A woman wearing at least five different hats one on top of the other and pulling two roller suitcases behind her dropped one of the handles to point at Luther. “You have a dancin’ dog there, mister. Ha! Look at him go. Buckin’ bronco, dog!”
She fell into a fit of cackling laughter and turned to continue to point at Luther sniffing the ground, then the sky, then the ground again.
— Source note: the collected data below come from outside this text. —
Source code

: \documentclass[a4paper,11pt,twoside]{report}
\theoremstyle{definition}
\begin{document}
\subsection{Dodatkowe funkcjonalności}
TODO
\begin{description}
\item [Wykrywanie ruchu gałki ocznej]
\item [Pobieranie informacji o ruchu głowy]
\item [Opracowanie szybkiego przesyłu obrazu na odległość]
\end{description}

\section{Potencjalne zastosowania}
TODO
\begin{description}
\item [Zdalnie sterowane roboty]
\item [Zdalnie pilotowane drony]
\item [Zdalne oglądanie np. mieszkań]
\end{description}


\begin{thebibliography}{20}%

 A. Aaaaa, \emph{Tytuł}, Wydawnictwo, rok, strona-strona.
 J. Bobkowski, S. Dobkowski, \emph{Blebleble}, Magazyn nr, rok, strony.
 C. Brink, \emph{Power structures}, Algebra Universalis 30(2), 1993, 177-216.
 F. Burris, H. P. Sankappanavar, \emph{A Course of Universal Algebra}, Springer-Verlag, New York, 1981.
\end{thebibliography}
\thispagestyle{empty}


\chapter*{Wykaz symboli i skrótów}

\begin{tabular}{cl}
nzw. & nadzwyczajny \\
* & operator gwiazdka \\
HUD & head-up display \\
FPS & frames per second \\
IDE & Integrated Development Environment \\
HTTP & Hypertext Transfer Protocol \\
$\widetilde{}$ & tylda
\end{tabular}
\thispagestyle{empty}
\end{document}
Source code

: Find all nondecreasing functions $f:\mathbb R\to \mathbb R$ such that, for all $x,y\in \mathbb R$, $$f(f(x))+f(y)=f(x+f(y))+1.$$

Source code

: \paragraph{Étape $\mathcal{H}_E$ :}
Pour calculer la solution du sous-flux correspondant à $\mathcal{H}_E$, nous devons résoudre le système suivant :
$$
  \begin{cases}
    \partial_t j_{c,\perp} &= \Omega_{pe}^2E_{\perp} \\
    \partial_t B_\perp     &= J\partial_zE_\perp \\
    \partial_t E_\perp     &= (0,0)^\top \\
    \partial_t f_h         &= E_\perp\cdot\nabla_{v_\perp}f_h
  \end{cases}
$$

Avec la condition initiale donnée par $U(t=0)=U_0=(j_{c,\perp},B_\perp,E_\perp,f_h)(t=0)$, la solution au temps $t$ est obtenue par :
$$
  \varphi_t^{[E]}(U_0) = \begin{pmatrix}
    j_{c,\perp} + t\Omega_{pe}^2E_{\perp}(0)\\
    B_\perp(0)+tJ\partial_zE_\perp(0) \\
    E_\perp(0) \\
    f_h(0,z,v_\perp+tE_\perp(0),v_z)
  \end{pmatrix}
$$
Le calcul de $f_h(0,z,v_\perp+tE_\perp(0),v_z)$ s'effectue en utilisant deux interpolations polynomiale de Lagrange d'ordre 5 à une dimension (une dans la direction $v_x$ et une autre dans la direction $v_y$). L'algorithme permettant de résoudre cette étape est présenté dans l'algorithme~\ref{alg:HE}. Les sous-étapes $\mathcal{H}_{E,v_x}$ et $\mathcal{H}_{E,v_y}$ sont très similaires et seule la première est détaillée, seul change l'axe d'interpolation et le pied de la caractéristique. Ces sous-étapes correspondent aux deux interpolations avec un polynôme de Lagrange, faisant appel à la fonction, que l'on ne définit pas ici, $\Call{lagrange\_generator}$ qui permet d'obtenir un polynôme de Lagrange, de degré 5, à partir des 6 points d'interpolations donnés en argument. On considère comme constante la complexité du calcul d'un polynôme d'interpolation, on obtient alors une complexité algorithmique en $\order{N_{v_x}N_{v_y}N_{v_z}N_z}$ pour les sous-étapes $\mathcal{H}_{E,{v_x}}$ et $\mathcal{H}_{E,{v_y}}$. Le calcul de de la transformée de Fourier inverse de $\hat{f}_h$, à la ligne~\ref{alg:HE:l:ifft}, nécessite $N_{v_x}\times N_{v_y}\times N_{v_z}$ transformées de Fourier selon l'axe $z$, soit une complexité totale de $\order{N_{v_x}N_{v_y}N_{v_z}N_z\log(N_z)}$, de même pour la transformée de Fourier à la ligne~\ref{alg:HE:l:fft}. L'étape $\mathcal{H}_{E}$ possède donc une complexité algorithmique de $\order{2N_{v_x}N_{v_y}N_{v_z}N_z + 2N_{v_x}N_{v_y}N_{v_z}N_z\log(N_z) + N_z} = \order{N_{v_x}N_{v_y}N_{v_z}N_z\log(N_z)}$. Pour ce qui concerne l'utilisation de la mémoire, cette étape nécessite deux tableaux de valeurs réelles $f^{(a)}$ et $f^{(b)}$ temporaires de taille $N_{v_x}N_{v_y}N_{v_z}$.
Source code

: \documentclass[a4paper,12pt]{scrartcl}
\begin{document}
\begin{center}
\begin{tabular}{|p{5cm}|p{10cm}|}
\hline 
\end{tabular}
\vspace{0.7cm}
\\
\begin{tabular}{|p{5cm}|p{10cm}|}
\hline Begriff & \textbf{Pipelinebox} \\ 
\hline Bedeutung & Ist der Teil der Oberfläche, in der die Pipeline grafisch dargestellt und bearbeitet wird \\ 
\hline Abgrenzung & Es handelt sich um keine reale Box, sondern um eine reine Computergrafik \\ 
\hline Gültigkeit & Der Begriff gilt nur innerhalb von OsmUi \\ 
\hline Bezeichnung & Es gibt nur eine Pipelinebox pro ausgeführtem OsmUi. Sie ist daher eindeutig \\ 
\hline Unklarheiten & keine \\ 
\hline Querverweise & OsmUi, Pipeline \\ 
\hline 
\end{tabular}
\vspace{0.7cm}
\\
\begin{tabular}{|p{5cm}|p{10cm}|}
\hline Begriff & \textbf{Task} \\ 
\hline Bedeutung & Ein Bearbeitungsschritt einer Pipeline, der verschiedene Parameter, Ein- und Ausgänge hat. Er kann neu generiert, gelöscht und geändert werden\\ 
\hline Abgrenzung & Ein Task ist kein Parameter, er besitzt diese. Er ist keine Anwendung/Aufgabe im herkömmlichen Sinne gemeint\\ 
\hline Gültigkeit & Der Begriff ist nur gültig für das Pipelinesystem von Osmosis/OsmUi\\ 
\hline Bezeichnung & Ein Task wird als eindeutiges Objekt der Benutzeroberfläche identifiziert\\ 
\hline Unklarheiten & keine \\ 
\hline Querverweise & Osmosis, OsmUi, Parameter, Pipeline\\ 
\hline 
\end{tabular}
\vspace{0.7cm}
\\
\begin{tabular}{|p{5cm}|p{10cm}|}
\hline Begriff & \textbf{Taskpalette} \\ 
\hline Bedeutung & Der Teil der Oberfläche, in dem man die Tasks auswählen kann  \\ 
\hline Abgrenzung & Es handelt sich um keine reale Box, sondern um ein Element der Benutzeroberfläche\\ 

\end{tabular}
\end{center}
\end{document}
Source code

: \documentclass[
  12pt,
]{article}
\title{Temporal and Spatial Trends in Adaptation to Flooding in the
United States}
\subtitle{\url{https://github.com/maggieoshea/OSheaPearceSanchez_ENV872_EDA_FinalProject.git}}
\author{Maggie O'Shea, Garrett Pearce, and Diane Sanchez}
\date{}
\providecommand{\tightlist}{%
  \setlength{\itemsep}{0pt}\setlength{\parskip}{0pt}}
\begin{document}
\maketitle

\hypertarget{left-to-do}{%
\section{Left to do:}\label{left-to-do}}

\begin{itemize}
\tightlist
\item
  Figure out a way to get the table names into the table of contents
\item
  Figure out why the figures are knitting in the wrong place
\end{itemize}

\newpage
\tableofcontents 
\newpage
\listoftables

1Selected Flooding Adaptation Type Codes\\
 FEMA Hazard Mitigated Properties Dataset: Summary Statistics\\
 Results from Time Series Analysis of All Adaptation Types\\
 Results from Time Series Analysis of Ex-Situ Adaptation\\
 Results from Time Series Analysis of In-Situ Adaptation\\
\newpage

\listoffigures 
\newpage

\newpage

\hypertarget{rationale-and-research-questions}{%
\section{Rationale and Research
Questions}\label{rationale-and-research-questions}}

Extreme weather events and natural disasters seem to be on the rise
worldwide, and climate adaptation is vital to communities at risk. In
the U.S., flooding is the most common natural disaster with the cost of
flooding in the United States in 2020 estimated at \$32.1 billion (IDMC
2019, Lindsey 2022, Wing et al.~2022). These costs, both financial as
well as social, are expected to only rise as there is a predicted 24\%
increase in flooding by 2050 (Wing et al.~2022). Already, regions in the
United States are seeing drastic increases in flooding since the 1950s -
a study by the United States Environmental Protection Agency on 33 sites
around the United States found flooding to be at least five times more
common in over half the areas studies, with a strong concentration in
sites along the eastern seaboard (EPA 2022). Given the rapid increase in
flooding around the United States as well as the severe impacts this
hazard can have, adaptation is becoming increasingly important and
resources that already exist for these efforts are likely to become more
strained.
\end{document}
“She thinks you’re a horse.” Rex abandoned his focus on his brother when a man crammed a huge sandwich into his mouth as he walked past and left a trail of dripping cheese sauce behind him. “This is the best.”
“I’m not a horse.”
“I know that.”
“I’m a—pigeon! Hey!”
Johnny whistled sharply, and both hounds whipped their heads up to look at him. “If either of you goes off chasing anything, we’re gonna have us a long chat we all know you won’t like.”
“Yeah, yeah.”
“Those birds are asking for it.”
Lisa smiled at the dogs. “How did you train them to stay so close to you like that?”
“They know who’s boss.” He shrugged. “And I let ʼem run around in the swamp until they’re too tired to think about not listening.”
Rex’s laughter filled his master’s head. “Dumb answe
r, but okay.”
“It’s ʼcause we like you, Johnny. And you feed us.”
“Except for right now. One trash can, Johnny. I’ll knock it over and you give me twenty seconds.”
The dwarf stopped to let a string of men and women dressed in brightly dyed, gossamer fabric with flower crowns on their heads and their faces painted like butterflies dance across that section of Times Square. The last of them pounded on a tambourine as she lifted it skyward and lowered it in rhythm.
“I’ll take Batman over this.”
“You gotta hand it to ʼem, though,” Lisa said. “They got creative with the costumes.”
“I guess.”
The woman with the tambourine paused in front of Johnny and batted her eyelashes at him before she darted after the rest of her troupe.
“And there it is.” Lisa shook her head as they kept moving.
“I don’t know what you’re talking about,” he grumbled.
A group of middle-aged women with designer handbags and stiletto heels walked past with to-go coffees in their hands. Two of them slowed to turn and watch the dwarf and flashed him appraising smiles.
“That. You didn’t see the cougars checking you out?”
“You can’t call ʼem cougars if I’m almost twice their age.”
She frowned and considered that. “No, I guess not.”
“I don’t get it.” Rex sniffed the women’s eclectic mixture of perfume and sneezed. “Those females wouldn’t look twice at you if they were in the Everglades.”
Johnny smirked. I’m not gonna find women like that in the Everglades.
“Yeah, but check out the poodle,” Luther said. “Man, she’s lookin’ twice at me. Hot dog.”
“Don’t even try it with the city types, Luther. We’re country hounds. Doesn’t work.”
“The way she’s waggin’ her tail says otherwise, brother.”
“Trust me. I saw a documentary by that historian. That, uh…that Walt Disney guy. Lady and the Tramp.” Rex snorted as his brother barked at the poodle. “That was the one exception, man. Not gonna work for you.”
“You don’t know.” Luther turned reluctantly away from the poodle when his leash drew taut and hurried to walk at Johnny’s side again. “Man, I didn’t even have a chance.”